また、アプリケーションを起動したり、デフォルト値保存するためのデータベースなど、アプリケーションのための様々なクラスも用意されています。これらを使うことで、便利な機能にアクセスできます。
複雑なデータ構造を表示するために、テーブル、アウトライン、ブラウザといったクラスが用意されています。ちょうど、Finder でファイルを表示するための構造のようなものです。これらを使いこなすには、データソースという考え方を利用します。詳しく説明しましょう。
Cocoa では、画面への描画はビューと呼ばれるクラスの上に描かれます。ビューの上には、文字列や直線、そしてベジエ曲線も描くことができます。ビューのサブクラスを作って、独自の描画を行う方法を説明します。
ネットワークについても簡単に説明します。実際のところ、ネットワーク越しのデータの読み書きは、Cocoa がすべてを受け持ってくれるため、ほとんど意識する必要はありません。
Mac OS X ではアプリケーションは、アプリケーション・パッケージと呼ばれるフォルダに納められます。このフォルダの構造や、ローカライズについて説明しましょう。
ドキュメントを利用するアプリケーションは、ドキュメント・ベース・アプリケーションという機構を使うことで、簡単に作ることができます。ドキュメントをオープン、セーブするたタイプのアプリケーションを説明します。
Cooca は強力な画像処理のクラスも持っています。画像のオープン、描画、保存などを説明します。
また、テキスト編集のための機能も豊富です。実際、簡単なテキストエディタは、コードを 1 行も書かずに作ることができてしまいます。同時に日本語を扱う上で欠かせない、エンコーディングについても説明しましょう。
これだけのことが説明されます。これだけあれば、たいがいのアプリケーションは作れますよね。
実践的なサンプル
これだけでは、ありません。各章の終わりには、実践的なサンプルアプリケーションを用意しました。これらは、少し高度なレベルのプログラミングを必要とします。いくつかの機能は、この本の範囲を超えるため、説明を簡略化しているものもあります。ですが、ソースコードにはコメントを多く入れたので、ていねいに読めば理解できると思います。
その一部を紹介しましょう。
CPU モニタ
現在の CPU の使用状況を表示します。
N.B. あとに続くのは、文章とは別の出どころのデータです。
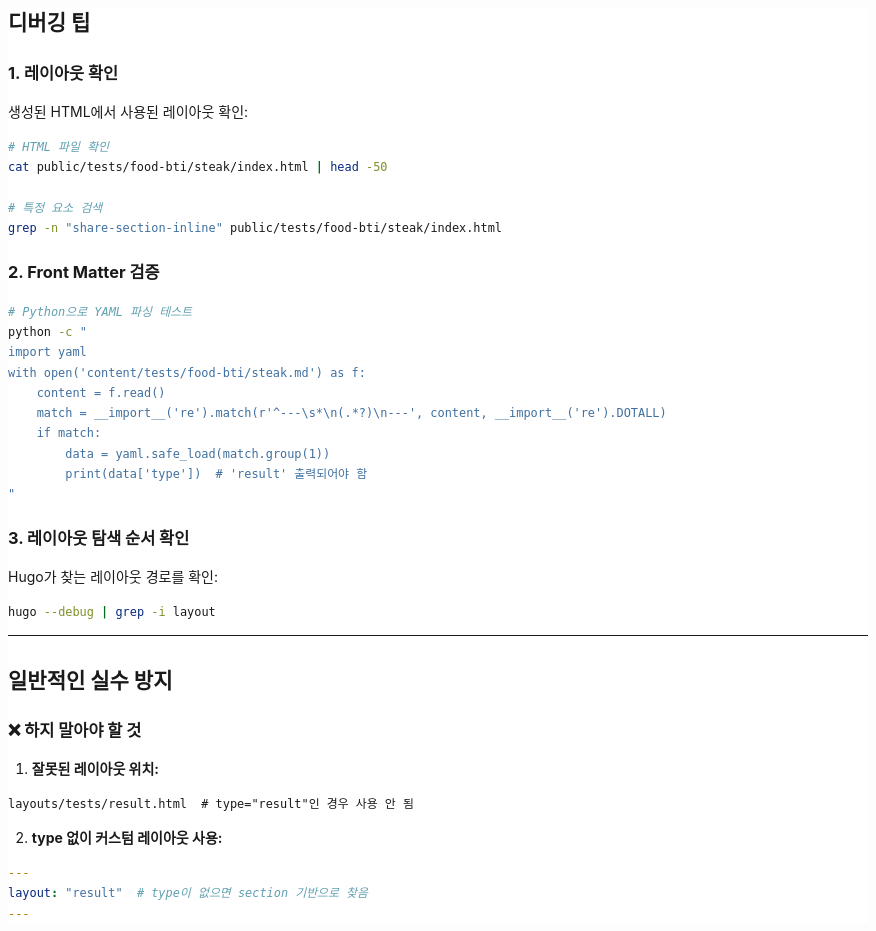 
## 디버깅 팁

### 1. 레이아웃 확인

생성된 HTML에서 사용된 레이아웃 확인:

```bash
# HTML 파일 확인
cat public/tests/food-bti/steak/index.html | head -50

# 특정 요소 검색
grep -n "share-section-inline" public/tests/food-bti/steak/index.html
```

### 2. Front Matter 검증

```bash
# Python으로 YAML 파싱 테스트
python -c "
import yaml
with open('content/tests/food-bti/steak.md') as f:
    content = f.read()
    match = __import__('re').match(r'^---\s*\n(.*?)\n---', content, __import__('re').DOTALL)
    if match:
        data = yaml.safe_load(match.group(1))
        print(data['type'])  # 'result' 출력되어야 함
"
```

### 3. 레이아웃 탐색 순서 확인

Hugo가 찾는 레이아웃 경로를 확인:

```bash
hugo --debug | grep -i layout
```

---

## 일반적인 실수 방지

### ❌ 하지 말아야 할 것

1. **잘못된 레이아웃 위치:**
```
layouts/tests/result.html  # type="result"인 경우 사용 안 됨
```

2. **type 없이 커스텀 레이아웃 사용:**
```yaml
---
layout: "result"  # type이 없으면 section 기반으로 찾음
---
```
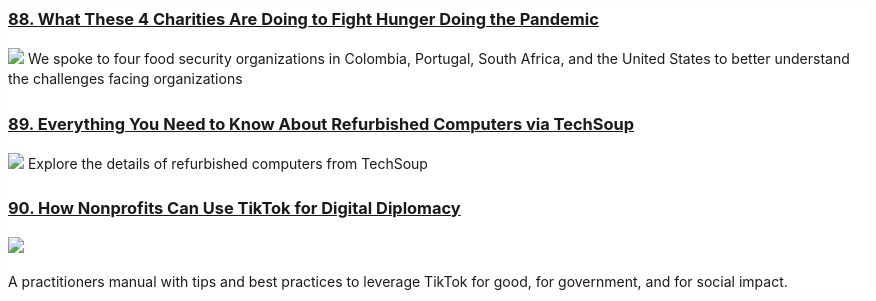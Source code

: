 ### [88. What These 4 Charities Are Doing to Fight Hunger Doing the Pandemic](https://hackernoon.com/what-these-4-charities-are-doing-to-fight-hunger-doing-the-pandemic)
![](https://cdn.hackernoon.com/images/ZPclVm5XtNMVVqppixRLlmpwIS02-ria2h9l.jpeg)
We spoke to four food security organizations in Colombia, Portugal, South Africa, and the United States to better understand the challenges facing organizations

### [89. Everything You Need to Know About Refurbished Computers via TechSoup](https://hackernoon.com/everything-you-need-to-know-about-refurbished-computers-via-techsoup-hb2n314x)
![](https://cdn.hackernoon.com/drafts/qt1g3vum.png)
Explore the details of refurbished computers from TechSoup

### [90. How Nonprofits Can Use TikTok for Digital Diplomacy](https://hackernoon.com/how-nonprofits-can-use-tiktok-for-digital-diplomacy-s92e3em3)
![](https://firebasestorage.googleapis.com/v0/b/hackernoon-app.appspot.com/o/images%2FLWQLs9aJBvZJwWPmLMWH7OcaWfd2-75d3wug.jpeg?alt=media&token=beb5813a-83f7-467d-acdc-256c5d587696)

A practitioners manual with tips and best practices to leverage TikTok for good, for government, and for social impact.

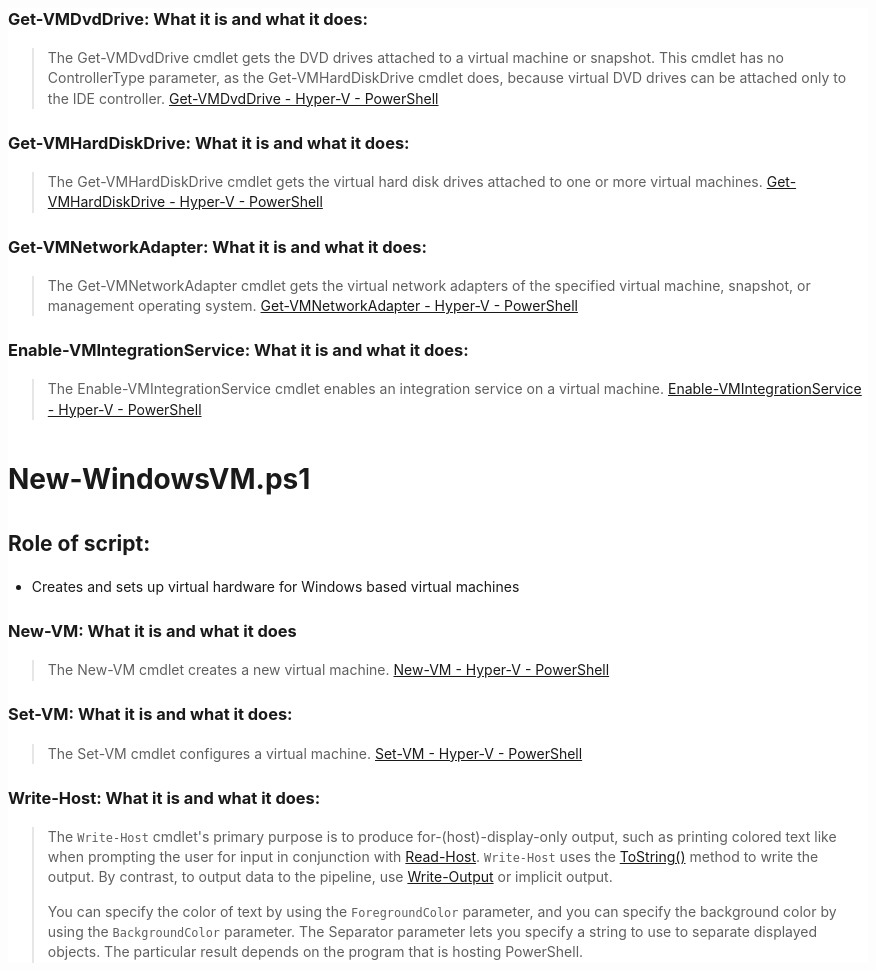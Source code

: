 ### Get-VMDvdDrive: What it is and what it does:
> The Get-VMDvdDrive cmdlet gets the DVD drives attached to a virtual machine or snapshot. This cmdlet has no ControllerType parameter, as the Get-VMHardDiskDrive cmdlet does, because virtual DVD drives can be attached only to the IDE controller. [Get-VMDvdDrive - Hyper-V - PowerShell](https://docs.microsoft.com/en-us/powershell/module/hyper-v/Get-VMDvdDrive?view=win10-ps)

### Get-VMHardDiskDrive: What it is and what it does:
> The Get-VMHardDiskDrive cmdlet gets the virtual hard disk drives attached to one or more virtual machines. [Get-VMHardDiskDrive - Hyper-V - PowerShell](https://docs.microsoft.com/en-us/powershell/module/hyper-v/Get-VMHardDiskDrive?view=win10-ps)

### Get-VMNetworkAdapter: What it is and what it does:
> The Get-VMNetworkAdapter cmdlet gets the virtual network adapters of the specified virtual machine, snapshot, or management operating system. [Get-VMNetworkAdapter - Hyper-V - PowerShell](https://docs.microsoft.com/en-us/powershell/module/hyper-v/Get-VMNetworkAdapter?view=win10-ps)

### Enable-VMIntegrationService: What it is and what it does:
> The Enable-VMIntegrationService cmdlet enables an integration service on a virtual machine. [Enable-VMIntegrationService - Hyper-V - PowerShell](https://docs.microsoft.com/en-us/powershell/module/hyper-v/Enable-VMIntegrationService?view=win10-ps)

# New-WindowsVM.ps1
## Role of script:
- Creates and sets up virtual hardware for Windows based virtual machines

### New-VM: What it is and what it does
> The New-VM cmdlet creates a new virtual machine. [New-VM - Hyper-V - PowerShell](https://docs.microsoft.com/en-us/powershell/module/hyper-v/new-vm?view=win10-ps)

### Set-VM: What it is and what it does:

> The Set-VM cmdlet configures a virtual machine. [Set-VM - Hyper-V - PowerShell](https://docs.microsoft.com/en-us/powershell/module/hyper-v/set-vm?view=win10-ps)

### Write-Host: What it is and what it does:
> The `Write-Host` cmdlet's primary purpose is to produce for-(host)-display-only output, such as printing colored text like when prompting the user for input in conjunction with [Read-Host](https://docs.microsoft.com/en-us/powershell/module/Microsoft.PowerShell.Utility/read-host?view=powershell-7). `Write-Host` uses the [ToString()](https://docs.microsoft.com/en-us/dotnet/api/system.object.tostring) method to write the output. By contrast, to output data to the pipeline, use [Write-Output](https://docs.microsoft.com/en-us/powershell/module/Microsoft.PowerShell.Utility/write-output?view=powershell-7) or implicit output.
>
> You can specify the color of text by using the `ForegroundColor` parameter, and you can specify the background color by using the `BackgroundColor` parameter. The Separator parameter lets you specify a string to use to separate displayed objects. The particular result depends on the program that is hosting PowerShell.
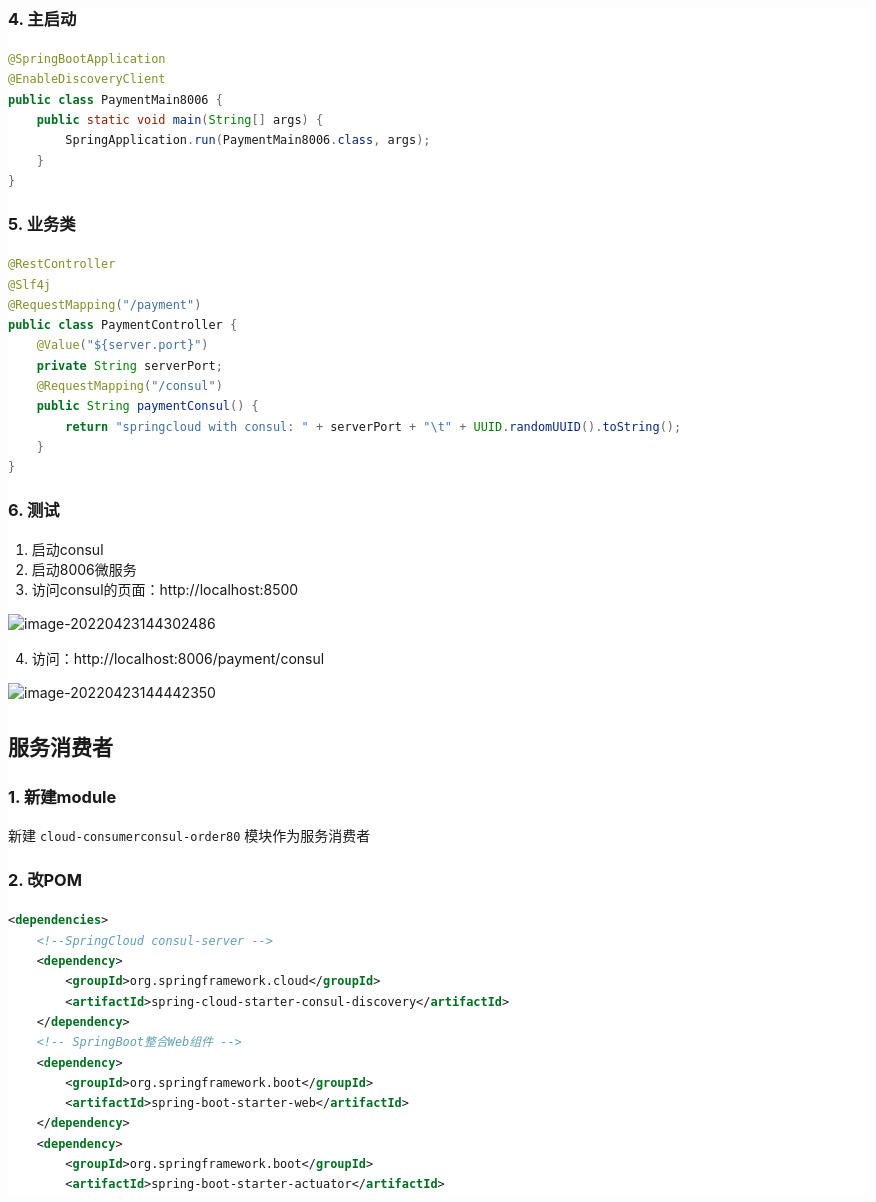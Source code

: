 ### 4. 主启动

```java
@SpringBootApplication
@EnableDiscoveryClient
public class PaymentMain8006 {
    public static void main(String[] args) {
        SpringApplication.run(PaymentMain8006.class, args);
    }
}
```

### 5. 业务类

```java
@RestController
@Slf4j
@RequestMapping("/payment")
public class PaymentController {
    @Value("${server.port}")
    private String serverPort;
    @RequestMapping("/consul")
    public String paymentConsul() {
        return "springcloud with consul: " + serverPort + "\t" + UUID.randomUUID().toString();
    }
}
```

### 6. 测试

1. 启动consul
2. 启动8006微服务
3. 访问consul的页面：http://localhost:8500

![image-20220423144302486](images/image-20220423144302486.png)

4. 访问：http://localhost:8006/payment/consul

![image-20220423144442350](images/image-20220423144442350.png)

## 服务消费者

### 1. 新建module

新建 `cloud-consumerconsul-order80` 模块作为服务消费者



### 2. 改POM

```xml
<dependencies>
    <!--SpringCloud consul-server -->
    <dependency>
        <groupId>org.springframework.cloud</groupId>
        <artifactId>spring-cloud-starter-consul-discovery</artifactId>
    </dependency>
    <!-- SpringBoot整合Web组件 -->
    <dependency>
        <groupId>org.springframework.boot</groupId>
        <artifactId>spring-boot-starter-web</artifactId>
    </dependency>
    <dependency>
        <groupId>org.springframework.boot</groupId>
        <artifactId>spring-boot-starter-actuator</artifactId>
```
コントロール GUI を用いた、シンプルなアプリケーションの例です。
アプリケーションモニタ
現在、起動中のアプリケーションの一覧を表示します。
ラウンチャ
登録されたアプリケーション、ドキュメントを起動します。
ファイルブラウザ
ディスク上のファイルをブラウズします。テーブル、アウトライン、ブラウザの 3 つの形式があります。Finder のようなアプリケーションです。
ペイント
絵を描くためのペイントアプリケーションです。マウスでドラッグして、四角、円、直線を描きます。
画像ビューワ
画像を選択、表示するアプリケーションです。左側にサムネイル一覧を表示し、クリックして選択すると、右側に大きく表示されます。
テキストエディタ
フォントの設定に対応した、テキストエディタです。エンコーディングを指定して、ファイルを開くことができます。単純な HTML ファイルを開くこともできます。
どうです?実際にアプリケーションが作れそうな気がしませんか。これらのサンプルが、ある程度 Cocoa の使い方を覚えた人の「次の一歩」になると思います。
HMDT の本は、こんな感じの本です。初心者から読めるようにしましたが、末長く使えるような本にしたつもりです。よろしければ、発売したら手に取ってみて下さい。